Task prompt: Every line below that holds the string "back" should be copied.

START Given records

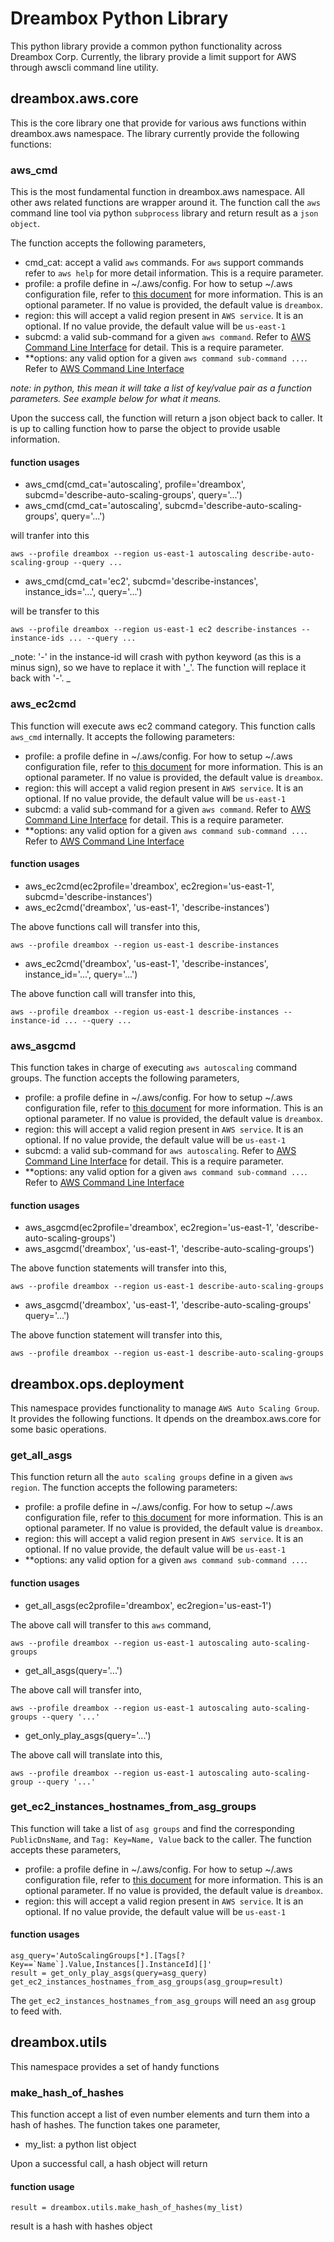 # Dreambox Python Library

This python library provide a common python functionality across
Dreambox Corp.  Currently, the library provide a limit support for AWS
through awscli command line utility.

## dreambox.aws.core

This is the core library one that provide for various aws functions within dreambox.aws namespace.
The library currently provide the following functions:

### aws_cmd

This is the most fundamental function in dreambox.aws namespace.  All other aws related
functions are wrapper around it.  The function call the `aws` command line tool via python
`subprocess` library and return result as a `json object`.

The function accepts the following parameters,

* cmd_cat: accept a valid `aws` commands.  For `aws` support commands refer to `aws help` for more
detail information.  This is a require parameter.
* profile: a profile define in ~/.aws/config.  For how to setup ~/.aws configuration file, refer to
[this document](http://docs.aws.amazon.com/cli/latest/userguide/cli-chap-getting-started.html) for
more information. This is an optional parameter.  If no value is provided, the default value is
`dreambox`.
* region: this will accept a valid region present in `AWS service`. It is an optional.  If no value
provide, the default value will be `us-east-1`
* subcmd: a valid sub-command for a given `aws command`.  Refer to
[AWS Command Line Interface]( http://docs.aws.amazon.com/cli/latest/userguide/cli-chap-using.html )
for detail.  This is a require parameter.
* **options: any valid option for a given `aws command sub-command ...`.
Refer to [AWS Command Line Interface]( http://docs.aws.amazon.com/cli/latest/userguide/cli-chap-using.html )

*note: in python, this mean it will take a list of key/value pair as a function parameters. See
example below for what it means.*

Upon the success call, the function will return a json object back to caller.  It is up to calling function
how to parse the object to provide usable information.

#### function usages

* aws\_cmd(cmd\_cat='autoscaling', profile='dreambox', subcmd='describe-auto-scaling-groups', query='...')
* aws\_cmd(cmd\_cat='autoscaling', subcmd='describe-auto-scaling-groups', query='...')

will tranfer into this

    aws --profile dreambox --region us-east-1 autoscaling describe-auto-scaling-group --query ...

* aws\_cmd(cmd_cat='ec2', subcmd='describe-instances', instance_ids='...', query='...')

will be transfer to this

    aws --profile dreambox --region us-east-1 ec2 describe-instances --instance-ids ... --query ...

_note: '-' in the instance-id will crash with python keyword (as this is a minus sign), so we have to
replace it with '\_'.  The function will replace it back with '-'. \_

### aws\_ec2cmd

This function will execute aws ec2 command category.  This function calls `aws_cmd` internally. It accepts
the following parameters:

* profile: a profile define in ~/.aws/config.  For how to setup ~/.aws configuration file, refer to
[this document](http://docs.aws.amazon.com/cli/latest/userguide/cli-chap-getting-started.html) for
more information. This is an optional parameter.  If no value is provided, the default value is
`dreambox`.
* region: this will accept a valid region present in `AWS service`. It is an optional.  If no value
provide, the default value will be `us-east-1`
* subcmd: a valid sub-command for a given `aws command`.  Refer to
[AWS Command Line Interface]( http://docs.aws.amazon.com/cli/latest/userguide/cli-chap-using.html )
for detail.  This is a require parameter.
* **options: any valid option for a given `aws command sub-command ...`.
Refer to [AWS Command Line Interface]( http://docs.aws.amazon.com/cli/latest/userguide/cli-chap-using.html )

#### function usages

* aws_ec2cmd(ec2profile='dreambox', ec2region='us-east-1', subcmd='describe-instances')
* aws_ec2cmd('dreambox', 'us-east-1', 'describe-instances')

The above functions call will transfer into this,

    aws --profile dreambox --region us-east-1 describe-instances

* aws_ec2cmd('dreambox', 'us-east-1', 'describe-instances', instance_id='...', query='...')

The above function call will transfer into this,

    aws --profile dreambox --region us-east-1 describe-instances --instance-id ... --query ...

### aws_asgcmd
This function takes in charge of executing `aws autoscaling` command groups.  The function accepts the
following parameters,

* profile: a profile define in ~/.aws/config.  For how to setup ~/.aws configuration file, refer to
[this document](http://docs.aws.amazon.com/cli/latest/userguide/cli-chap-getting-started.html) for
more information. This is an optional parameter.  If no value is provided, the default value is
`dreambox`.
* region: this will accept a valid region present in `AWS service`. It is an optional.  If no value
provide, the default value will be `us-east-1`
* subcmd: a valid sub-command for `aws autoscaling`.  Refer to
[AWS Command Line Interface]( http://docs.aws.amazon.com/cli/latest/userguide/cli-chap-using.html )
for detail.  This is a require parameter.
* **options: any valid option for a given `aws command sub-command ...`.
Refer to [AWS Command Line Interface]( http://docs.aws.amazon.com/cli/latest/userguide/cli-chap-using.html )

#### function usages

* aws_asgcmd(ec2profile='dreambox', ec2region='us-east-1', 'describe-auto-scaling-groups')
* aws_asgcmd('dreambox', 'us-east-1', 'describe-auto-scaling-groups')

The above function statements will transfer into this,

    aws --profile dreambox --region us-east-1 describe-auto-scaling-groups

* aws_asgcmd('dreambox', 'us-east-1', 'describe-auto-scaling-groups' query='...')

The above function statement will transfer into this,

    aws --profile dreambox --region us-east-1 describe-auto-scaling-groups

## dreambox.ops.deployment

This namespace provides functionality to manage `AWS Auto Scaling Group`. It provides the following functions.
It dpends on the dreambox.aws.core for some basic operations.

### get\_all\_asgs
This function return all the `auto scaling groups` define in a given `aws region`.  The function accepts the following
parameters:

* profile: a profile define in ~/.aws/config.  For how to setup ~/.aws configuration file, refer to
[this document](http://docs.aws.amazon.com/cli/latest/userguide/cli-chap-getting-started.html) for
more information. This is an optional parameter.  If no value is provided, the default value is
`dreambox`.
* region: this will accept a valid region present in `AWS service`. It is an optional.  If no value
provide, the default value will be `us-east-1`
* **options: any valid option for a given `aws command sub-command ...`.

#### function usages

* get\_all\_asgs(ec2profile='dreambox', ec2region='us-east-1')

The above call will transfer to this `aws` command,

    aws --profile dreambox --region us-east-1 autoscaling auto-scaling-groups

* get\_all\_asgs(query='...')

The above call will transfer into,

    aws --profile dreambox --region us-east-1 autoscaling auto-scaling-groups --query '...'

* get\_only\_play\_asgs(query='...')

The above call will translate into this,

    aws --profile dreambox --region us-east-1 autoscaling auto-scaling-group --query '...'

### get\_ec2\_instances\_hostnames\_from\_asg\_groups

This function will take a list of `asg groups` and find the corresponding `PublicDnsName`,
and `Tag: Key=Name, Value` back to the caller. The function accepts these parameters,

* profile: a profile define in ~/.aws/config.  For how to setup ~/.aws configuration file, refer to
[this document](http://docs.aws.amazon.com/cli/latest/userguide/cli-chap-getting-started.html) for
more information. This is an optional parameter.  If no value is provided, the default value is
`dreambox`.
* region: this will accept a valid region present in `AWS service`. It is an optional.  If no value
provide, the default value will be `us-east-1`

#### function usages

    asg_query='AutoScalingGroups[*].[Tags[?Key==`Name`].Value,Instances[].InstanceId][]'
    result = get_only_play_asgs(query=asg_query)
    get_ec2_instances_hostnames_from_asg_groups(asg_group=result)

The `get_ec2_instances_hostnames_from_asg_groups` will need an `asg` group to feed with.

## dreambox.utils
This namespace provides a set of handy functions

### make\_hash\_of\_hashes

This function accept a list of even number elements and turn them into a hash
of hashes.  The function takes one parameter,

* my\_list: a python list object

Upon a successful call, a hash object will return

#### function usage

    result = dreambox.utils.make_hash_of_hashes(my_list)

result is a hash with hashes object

END Given records
START Given records

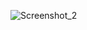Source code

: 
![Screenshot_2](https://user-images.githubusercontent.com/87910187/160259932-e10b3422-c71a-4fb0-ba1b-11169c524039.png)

END Given records

Written response:
Upon the success call, the function will return a json object back to caller.  It is up to calling function
replace it with '\_'.  The function will replace it back with '-'. \_
and `Tag: Key=Name, Value` back to the caller. The function accepts these parameters,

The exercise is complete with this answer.